The burden of comorbidities in patients with RA including osteoporosis and cardiovascular disease was recognised by HCPs, with some reporting routinely screening and monitoring for cardiovascular risk factors and osteoporosis risk factors using specialised online forms in risk reduction clinics. The capacity to do such advanced screening and monitoring in routine clinics was described as ‘limited’ by other HCPs. Many HCPs agreed at a minimum there should be communication of the increased risk of comorbidities to the primary care provider and/or patient.
Radiographs and laboratory testing
While HCPs recognised that radiographs of joints have some utility (especially early on in the disease course when evaluating for erosive disease), formalised scoring systems were not used frequently in clinical practice and were deemed of limited clinical utility. Patients, however, viewed knowing their laboratory and radiograph test results, and communication of the results among their HCPs, as important in following disease progression.
Less frequently discussed themes: safety, workforce participation and healthcare provider satisfaction, healthcare inefficiencies
There were four less-frequently discussed themes including safety, patient workforce participation and healthcare provider satisfaction and healthcare inefficiencies.

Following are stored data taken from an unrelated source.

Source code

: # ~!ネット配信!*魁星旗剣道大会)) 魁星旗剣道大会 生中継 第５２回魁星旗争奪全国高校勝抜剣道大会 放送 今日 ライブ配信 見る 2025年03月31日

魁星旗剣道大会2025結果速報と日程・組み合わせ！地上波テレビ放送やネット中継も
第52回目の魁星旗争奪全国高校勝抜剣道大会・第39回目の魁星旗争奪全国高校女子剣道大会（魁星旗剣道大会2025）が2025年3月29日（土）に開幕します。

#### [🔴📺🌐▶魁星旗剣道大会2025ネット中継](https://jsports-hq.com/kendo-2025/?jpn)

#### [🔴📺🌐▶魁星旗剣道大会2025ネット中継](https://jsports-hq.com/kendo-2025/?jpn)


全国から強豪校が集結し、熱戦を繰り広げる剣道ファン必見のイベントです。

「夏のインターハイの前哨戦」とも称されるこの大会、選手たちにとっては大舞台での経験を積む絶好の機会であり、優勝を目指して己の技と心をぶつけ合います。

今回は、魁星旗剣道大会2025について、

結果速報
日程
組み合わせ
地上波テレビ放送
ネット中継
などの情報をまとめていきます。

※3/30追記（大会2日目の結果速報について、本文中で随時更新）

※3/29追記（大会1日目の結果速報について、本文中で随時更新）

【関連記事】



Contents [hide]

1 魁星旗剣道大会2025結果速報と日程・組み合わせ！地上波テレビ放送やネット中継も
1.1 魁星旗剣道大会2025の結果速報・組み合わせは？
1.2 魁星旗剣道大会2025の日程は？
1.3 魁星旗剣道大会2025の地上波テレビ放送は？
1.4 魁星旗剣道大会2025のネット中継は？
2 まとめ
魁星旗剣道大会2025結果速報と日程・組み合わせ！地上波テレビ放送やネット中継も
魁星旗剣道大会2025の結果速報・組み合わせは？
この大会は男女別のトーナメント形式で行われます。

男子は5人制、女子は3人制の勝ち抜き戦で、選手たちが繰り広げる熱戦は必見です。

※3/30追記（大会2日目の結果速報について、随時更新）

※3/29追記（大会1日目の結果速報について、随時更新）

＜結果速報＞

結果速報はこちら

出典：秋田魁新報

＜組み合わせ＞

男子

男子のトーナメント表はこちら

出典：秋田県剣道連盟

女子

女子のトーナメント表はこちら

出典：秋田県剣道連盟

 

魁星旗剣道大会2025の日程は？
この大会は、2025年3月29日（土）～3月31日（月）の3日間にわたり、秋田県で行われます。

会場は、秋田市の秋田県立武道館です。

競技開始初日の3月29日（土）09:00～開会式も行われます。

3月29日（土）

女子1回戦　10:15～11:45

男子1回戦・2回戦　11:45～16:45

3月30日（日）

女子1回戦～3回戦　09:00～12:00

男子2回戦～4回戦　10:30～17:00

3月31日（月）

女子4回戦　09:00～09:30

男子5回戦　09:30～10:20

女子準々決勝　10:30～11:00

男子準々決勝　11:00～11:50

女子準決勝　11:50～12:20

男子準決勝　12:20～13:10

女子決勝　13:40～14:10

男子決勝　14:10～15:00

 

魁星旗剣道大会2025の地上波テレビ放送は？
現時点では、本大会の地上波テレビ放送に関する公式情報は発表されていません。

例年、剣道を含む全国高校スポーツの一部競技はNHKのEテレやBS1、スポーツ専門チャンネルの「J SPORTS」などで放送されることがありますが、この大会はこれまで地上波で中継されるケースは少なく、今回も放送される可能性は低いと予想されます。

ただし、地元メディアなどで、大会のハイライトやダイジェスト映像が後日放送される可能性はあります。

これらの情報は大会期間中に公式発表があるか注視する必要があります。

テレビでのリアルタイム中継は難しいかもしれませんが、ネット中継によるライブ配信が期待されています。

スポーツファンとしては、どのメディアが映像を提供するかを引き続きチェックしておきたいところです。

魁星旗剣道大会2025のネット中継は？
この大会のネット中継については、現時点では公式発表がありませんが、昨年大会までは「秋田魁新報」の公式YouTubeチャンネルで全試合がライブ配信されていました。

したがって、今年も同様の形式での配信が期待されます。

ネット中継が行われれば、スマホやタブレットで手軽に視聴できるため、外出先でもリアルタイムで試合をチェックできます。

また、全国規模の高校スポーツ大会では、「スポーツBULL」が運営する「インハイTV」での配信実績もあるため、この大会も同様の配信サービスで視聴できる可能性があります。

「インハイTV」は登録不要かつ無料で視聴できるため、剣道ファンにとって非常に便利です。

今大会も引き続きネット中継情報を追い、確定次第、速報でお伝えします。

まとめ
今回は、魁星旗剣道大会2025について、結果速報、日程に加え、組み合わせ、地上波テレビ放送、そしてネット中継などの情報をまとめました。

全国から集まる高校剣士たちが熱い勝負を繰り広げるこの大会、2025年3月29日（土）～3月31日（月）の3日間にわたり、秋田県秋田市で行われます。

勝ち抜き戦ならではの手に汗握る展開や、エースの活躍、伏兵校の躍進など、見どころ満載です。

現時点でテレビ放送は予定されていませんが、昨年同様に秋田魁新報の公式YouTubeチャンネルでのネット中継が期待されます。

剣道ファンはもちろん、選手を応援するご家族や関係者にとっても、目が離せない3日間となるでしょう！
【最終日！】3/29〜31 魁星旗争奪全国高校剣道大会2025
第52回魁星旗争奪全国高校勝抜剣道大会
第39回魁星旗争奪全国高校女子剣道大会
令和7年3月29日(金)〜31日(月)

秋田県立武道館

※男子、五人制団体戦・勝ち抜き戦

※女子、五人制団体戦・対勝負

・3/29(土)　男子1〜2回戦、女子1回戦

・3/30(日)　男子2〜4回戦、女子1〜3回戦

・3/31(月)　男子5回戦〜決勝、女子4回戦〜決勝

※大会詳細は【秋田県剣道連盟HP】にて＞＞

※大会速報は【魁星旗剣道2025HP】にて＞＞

While safety was infrequently mentioned by participants as an area of measurement in rheumatology, it was noted by HCPs that adverse medication events are sometimes reported through a voluntary process. One healthcare provider routinely conducted a biologics survey for patients ‘…to make sure they know how to safely take them’ (Healthcare Provider IG10). Transitions when patients were moving between settings of care (eg, posthospital discharge) was mentioned as a possible safety concern by a policy leader who suggested measuring aspects of safe transitions, including evaluating the timely sharing of information and medication reconciliation.
HCPs suggested that important metrics to consider would be work productivity and workforce participation. Potentially, tracking the volume of patients on disability and those on provincial low-income support programmes was also suggested as potential measures worth tracking.
Formal measurement of healthcare provider satisfaction was also discussed infrequently. While a healthcare provider commented that both patient and provider satisfaction were important, that they were not necessarily of equal importance and had different meaning. One manager viewed staff opinions as important to collect as a means of addressing suggestions or concerns for clinic and workplace improvement.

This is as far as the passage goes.